The judgment of the district court, insofar as it enhanced Mr. Leon's sentence under United States Sentencing Guidelines §3C1.1, is REVERSED. We REMAND this case to the district court with instructions to vacate the sentence and re-sentence Mr. Leon consistent with this opinion. In all other respects, the judgment of the district court is AFFIRMED.

Entered by the Court:


United States Circuit Judge

Click footnote number to return to corresponding location in the text.

*. This order and judgment is not binding precedent except under the doctrines of law of the case, res judicata and collateral estoppel. The court generally disfavors the citation of orders and judgments; nevertheless, an order and judgment may be cited under the terms and conditions of 10th Cir. R. 36.3.

1. Mr. Leon's appeal is based on legal rulings by the district court before, during, and after the trial. Therefore, the background facts focus on the procedural history relevant to the issues Mr. Leon raises on appeal. A factual account of the robberies is set forth in United States v. Card (No. 01-4116) (10th Cir. Sept. 16, 2002).

2. The government dropped the felon in possession charges before the case went to the jury.
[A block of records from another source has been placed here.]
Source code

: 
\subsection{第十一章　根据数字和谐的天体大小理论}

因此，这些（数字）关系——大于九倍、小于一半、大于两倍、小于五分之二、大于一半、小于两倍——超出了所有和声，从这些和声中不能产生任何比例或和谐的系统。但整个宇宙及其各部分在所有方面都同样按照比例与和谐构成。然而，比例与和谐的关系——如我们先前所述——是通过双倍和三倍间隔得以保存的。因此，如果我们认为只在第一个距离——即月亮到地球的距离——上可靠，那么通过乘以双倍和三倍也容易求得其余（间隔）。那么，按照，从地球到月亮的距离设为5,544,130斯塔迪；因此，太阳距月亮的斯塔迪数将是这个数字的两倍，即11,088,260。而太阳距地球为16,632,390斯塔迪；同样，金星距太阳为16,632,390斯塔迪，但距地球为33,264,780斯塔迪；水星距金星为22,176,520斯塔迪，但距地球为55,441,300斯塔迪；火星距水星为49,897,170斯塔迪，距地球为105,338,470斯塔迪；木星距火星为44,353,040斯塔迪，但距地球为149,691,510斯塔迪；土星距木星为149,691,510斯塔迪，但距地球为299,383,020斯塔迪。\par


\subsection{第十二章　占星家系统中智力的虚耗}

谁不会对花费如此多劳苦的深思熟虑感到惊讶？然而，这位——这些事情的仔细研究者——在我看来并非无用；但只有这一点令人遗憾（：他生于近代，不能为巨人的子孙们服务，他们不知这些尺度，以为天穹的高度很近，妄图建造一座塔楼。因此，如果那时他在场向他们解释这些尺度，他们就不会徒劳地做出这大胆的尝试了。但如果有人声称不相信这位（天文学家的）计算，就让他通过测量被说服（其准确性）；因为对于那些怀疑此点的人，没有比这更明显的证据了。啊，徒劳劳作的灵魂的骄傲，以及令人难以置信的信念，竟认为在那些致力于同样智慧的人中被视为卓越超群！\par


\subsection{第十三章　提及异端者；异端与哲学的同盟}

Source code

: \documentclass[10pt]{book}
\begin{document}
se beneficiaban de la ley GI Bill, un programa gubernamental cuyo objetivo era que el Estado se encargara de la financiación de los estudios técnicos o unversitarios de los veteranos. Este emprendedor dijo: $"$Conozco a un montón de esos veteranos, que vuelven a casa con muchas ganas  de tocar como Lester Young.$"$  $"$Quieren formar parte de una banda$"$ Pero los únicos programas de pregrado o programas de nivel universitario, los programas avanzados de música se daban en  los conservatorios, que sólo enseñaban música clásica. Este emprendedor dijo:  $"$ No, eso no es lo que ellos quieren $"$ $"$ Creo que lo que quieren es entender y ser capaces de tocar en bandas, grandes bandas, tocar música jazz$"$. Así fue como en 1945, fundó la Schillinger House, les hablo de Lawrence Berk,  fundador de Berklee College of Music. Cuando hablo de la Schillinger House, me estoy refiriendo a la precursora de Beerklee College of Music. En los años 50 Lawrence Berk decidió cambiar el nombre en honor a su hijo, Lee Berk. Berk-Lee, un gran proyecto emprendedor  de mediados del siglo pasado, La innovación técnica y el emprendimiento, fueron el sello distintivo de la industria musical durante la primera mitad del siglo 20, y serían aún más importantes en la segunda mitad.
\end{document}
3. Mr. Leon did not object to this evidence because his defense strategy relied upon the prior convictions. As we discuss later, his defense "strategy was to show the jury that the investigating officers ... went right to the 'usual suspects' and assumed that they were the most likely people to be involved."

4. The district court admonished the jury:

There has been evidence introduced in this trial that each of the Defendants have been previously incarcerated. This evidence was necessary for the government to prove certain elements of its case. It is not, however, to be used as evidence of the propensity of either Defendant to commit these, or any other crimes. Previous conduct of these Defendants, not related to these charges, does not imply guilt of either Defendant of the charges in this Indictment. The presumption of innocence is present on these charges as always; and the fact that either Defendant might have previously been in trouble with the law does not change that.

5. Absent findings by the district court, we decline to decide whether Mr. Leon's conduct might amount to an obstruction of justice even if he did not actually ask his ex-wife to lie. Of course, however, if the district court finds Mr. Leon threatened, intimidated, or otherwise attempted to unlawfully influence his ex-wife, § 3C1.1 would apply. U.S.S.G. § 3C1.1, cmt. n.4 (2000).